The detailed minutia of precisely how the zombie went from Haitian myth to its appearance on the silver screen and its iconic place in American popular culture is discussed by film historians elsewhere. I won’t bother rehashing it here. Instead, what I hope to address is the notion that the magnates of popular culture (producers, film distributors, etc.) create movies, television shows, magazines and books in response to the needs or desires of the people. I will also explore why these “one-percenters” in the media establishment have selected the zombie as their monster of choice.
Some might interpret this problem as a “chicken and egg” question – something like, ‘Which came first; the producer’s interest in the zombie or the consumer/audience interest in the zombie?’ But this question is not nearly as complex as the problem of the chicken and the egg. For the answer, we only need to look at recorded history. Clearly, the zombie, as popular boogeyman, was introduced into American culture as an innovation to its predecessor in Haitian mythology. To be more precise, the zombie did not arise spontaneously in the imagination of the American movie-goer. The American people didn’t petition studio producers to create zombie films; the producers did so of their own accord and, in doing so, implanted the zombie into the popular lexicon of monsters. So the first question should not be, ‘What does the zombie mean to the average pop-culture consumer?’ as Lauro and Embry’s work suggests. Instead, the question should be, ‘What is it about the zombie archetype that resonates with the barons of the popular culture industry and why do they want us to share their fear?’
“The Zombie Manifesto” authors (unconscious?) adoption of a Neoclassical perspective assumes that the zombie is something that the people of the United States are fascinated by and, for that reason, the popular culture industry is simply catering to the demand of the market. But for those acquainted with the internal workings of the entertainment business, supply and demand is very rarely (if ever) a key factor in the decision to introduce a new concept (or creature) into the vast machinery of popular culture. What’s more, widespread fads don’t organically last over a decade, as the zombie craze has, and once a fad exists, it is quickly controlled, commodified and carefully managed to ensure that it serves to maximize industry profits. The questions that Lauro and Embry (and the majority of other zombie commentators) fail to ask are; 1) Why have the multimedia giants of corporate America decided to launch a sustained campaign to keep the zombie alive in the cultural Zeitgeist? 2) What are the core beliefs and ideological concepts informing this sustained climate of (and market for) fear of zombies?

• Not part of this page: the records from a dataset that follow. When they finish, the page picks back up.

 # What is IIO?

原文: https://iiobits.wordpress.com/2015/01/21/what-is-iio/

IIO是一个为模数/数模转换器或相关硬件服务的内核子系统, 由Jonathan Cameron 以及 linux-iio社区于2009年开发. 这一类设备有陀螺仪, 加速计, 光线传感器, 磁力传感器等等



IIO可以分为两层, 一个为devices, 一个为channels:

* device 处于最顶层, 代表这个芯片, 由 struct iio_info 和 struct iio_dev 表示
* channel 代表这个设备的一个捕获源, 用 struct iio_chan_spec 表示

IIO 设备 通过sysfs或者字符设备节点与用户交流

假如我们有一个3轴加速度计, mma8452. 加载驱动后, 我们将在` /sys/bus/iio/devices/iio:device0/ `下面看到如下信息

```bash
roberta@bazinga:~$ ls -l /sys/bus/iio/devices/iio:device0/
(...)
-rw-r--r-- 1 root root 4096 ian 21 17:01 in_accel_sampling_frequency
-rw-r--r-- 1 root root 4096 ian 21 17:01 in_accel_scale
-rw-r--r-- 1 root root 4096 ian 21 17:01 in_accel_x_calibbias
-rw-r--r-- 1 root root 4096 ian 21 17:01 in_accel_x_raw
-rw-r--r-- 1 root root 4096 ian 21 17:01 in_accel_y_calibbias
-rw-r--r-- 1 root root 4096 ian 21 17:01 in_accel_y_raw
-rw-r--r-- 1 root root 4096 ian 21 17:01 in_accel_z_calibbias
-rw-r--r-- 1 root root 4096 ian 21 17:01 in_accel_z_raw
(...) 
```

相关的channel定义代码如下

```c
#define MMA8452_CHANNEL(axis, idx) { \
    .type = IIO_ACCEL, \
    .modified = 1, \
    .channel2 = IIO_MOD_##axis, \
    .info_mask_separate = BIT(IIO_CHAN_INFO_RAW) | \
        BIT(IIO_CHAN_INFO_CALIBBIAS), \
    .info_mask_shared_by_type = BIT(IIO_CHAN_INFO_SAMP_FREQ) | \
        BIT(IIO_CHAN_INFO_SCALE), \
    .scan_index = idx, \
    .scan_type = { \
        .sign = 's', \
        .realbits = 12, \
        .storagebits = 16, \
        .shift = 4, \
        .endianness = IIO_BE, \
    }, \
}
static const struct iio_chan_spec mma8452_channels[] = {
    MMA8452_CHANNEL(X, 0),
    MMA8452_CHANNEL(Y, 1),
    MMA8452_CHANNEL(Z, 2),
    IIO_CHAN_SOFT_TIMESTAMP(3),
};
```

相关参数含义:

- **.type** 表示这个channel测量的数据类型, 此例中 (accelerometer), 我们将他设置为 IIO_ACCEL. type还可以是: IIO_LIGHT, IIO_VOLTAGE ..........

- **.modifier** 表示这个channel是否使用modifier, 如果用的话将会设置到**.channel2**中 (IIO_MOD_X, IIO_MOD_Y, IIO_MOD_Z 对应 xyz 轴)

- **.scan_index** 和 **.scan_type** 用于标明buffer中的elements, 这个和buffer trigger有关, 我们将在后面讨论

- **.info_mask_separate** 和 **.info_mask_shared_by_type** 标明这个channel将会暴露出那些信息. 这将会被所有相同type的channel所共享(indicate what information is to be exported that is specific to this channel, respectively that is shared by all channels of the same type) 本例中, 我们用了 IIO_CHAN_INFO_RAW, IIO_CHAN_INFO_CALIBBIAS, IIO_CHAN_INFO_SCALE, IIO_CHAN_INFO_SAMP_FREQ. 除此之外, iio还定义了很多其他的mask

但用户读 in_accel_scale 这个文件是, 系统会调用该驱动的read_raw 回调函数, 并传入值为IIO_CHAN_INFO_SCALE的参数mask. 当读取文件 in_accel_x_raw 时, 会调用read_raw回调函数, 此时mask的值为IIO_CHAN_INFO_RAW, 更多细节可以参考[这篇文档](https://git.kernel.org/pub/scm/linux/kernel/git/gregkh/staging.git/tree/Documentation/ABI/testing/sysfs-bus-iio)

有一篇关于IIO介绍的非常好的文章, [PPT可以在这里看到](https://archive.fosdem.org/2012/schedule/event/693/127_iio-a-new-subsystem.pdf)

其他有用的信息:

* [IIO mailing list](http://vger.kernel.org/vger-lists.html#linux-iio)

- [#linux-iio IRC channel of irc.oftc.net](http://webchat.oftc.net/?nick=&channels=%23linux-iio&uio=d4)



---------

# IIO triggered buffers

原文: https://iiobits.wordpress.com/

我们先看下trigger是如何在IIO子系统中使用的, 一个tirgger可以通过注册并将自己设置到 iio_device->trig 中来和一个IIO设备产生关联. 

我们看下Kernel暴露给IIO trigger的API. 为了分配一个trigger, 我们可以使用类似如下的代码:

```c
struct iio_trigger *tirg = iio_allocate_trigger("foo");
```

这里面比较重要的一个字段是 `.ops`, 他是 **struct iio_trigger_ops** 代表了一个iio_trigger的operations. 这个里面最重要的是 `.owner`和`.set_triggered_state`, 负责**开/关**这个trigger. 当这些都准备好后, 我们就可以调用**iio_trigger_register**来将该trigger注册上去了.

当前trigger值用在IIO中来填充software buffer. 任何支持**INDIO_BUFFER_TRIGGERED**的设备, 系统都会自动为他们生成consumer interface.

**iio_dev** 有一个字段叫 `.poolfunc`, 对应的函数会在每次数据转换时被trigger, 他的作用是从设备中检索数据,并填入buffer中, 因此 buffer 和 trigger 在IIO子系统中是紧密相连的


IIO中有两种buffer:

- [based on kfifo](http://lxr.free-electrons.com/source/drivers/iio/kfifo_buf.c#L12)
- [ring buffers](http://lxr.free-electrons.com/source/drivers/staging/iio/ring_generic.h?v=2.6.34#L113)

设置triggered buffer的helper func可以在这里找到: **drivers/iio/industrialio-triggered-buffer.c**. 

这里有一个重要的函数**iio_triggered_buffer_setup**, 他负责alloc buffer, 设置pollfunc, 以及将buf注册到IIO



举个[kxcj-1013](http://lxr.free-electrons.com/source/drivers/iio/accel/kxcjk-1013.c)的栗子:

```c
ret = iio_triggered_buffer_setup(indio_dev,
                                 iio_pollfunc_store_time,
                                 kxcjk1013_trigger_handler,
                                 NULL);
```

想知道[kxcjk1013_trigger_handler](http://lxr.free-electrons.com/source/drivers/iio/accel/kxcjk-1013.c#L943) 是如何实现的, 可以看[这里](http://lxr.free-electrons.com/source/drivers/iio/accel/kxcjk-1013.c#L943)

Ideology, in its traditional and technical usage, is understood as ‘false consciousness’. As cultural theorist, film-critic and philosopher, Slavoj Žižek, points out, ideology “is a social reality whose very existence implies the non-knowledge of its participants as to it essence – that is, the social effectivity, the very reproduction of which implies that the individuals ‘do not know what they are doing’”.[3] In this sense, the zombie genre couldn’t be a better point of inquiry into the machinations and interplay of pop-culture and ideology. Žižek goes on to say, “‘ideological’ is not the ‘false consciousness’ of a (social) being but this being itself in so far as it is supported by ‘false consciousness’.” If we accept Žižek’s definition, the zombie genre in general is perhaps the purest popular expression of ideology at work. One might go so far as to say that the zombie becomes a zombie because it has been ‘infected’ with ideology.
[1] Sarah Juliet Lauro and Karen Embry, “The Zombie Manifesto”, Boundary, Spring 2008, pp. 85-6.
[2] Ibid, pp. 88.
[3] Slavoj Žižek, The Sublime Object of Ideology (Verso: London, 1989), p. 16.